January's contest started off quiet, just a few dozen competitors there for the initial briefing. There was no sign of hanging ball problems today, instead some tricky looking volumes to negotiate. We were impressed to see so many of the climbers going through serious warm up routines - looking after your body like that is a great way to help prevent injuries, especially on a cold winter day.

Early remedial treatment on neck/shoulder muscles
Craig demonstrating his skill

Early arrivals taking time to consider moves and watch others on the problems before it got busy

Total focus and determination on the final move.....

Receiving soft tissue therapy to forearms...tired from climbing, or treating an underlying issue caused by daily postural biomechanics?
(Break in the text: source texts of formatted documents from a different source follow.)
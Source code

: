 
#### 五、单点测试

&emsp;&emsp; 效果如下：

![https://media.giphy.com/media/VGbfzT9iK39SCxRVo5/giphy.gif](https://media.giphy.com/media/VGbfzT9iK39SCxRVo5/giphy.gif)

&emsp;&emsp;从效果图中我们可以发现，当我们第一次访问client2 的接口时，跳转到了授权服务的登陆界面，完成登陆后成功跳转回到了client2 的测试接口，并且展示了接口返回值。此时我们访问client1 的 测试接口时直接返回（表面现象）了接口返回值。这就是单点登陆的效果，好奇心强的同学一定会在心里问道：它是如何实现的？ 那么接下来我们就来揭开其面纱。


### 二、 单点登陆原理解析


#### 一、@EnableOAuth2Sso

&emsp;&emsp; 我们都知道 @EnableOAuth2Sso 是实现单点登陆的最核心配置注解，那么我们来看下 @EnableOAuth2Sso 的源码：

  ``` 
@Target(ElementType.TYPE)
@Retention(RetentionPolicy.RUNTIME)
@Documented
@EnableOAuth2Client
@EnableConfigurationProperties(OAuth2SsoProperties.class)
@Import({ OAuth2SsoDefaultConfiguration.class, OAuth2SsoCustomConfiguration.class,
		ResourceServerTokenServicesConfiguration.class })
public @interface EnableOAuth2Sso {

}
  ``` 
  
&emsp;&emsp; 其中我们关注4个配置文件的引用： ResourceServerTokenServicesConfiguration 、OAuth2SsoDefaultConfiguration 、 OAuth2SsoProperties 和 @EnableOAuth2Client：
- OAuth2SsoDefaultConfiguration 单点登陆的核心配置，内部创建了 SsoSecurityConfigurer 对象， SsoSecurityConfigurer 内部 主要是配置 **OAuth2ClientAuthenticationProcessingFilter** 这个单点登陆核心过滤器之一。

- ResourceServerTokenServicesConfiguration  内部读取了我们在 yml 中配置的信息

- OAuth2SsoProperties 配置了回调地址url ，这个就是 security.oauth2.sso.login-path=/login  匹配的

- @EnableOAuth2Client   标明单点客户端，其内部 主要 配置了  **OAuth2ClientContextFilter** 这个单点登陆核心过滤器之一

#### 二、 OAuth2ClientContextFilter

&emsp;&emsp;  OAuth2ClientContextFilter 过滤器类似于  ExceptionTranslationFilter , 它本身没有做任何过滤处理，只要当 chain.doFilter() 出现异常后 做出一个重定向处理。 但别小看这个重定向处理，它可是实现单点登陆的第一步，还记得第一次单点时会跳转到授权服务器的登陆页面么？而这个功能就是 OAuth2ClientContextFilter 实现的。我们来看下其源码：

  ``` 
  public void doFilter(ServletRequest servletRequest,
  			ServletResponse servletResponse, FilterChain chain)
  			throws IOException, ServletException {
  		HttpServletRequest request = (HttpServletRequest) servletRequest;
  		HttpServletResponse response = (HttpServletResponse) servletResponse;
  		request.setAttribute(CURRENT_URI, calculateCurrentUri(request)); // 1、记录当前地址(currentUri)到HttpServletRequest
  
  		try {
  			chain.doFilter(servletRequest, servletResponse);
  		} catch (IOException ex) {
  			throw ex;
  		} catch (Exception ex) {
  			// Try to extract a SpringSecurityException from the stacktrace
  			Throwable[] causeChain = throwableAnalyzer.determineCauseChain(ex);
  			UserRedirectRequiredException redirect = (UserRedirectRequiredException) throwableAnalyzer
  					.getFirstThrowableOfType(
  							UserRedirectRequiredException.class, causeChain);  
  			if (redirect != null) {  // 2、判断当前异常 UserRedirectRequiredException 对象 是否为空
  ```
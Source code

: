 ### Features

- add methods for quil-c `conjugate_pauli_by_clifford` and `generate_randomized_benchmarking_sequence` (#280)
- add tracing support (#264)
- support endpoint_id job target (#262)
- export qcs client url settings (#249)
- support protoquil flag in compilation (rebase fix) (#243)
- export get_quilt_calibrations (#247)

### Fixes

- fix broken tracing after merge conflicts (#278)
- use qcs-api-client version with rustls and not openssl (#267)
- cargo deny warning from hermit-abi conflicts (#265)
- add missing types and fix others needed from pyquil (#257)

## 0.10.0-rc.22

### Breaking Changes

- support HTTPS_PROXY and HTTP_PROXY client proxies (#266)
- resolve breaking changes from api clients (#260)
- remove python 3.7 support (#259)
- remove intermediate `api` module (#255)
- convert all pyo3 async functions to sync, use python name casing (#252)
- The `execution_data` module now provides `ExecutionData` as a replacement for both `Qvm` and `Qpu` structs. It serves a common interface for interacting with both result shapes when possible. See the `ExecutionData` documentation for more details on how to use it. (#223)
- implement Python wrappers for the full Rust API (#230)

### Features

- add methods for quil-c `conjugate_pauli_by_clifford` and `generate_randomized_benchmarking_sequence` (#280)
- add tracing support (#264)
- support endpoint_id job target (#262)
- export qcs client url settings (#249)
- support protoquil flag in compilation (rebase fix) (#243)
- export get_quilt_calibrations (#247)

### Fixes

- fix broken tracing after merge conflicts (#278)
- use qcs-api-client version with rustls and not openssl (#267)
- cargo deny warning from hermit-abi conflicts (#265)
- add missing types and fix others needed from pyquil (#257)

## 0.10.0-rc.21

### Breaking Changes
The tricky spot prize problem....not many topped out on this one!

Jordan Buys receiving post-contest soft tissue therapy and missing his prize being awarded!! Thankfully Naomi was on hand to collect it for him.

Paul being lifted and dropped by the prize winning ladies.....causing lots of amusement!
Thanks to all of you who came along for a chat about climbing, injury prevention or to have a free treatment. As always at these events, donations are gratefully received and we went away with £15 for Glossop Mountain Rescue Team; we know they will appreciate it.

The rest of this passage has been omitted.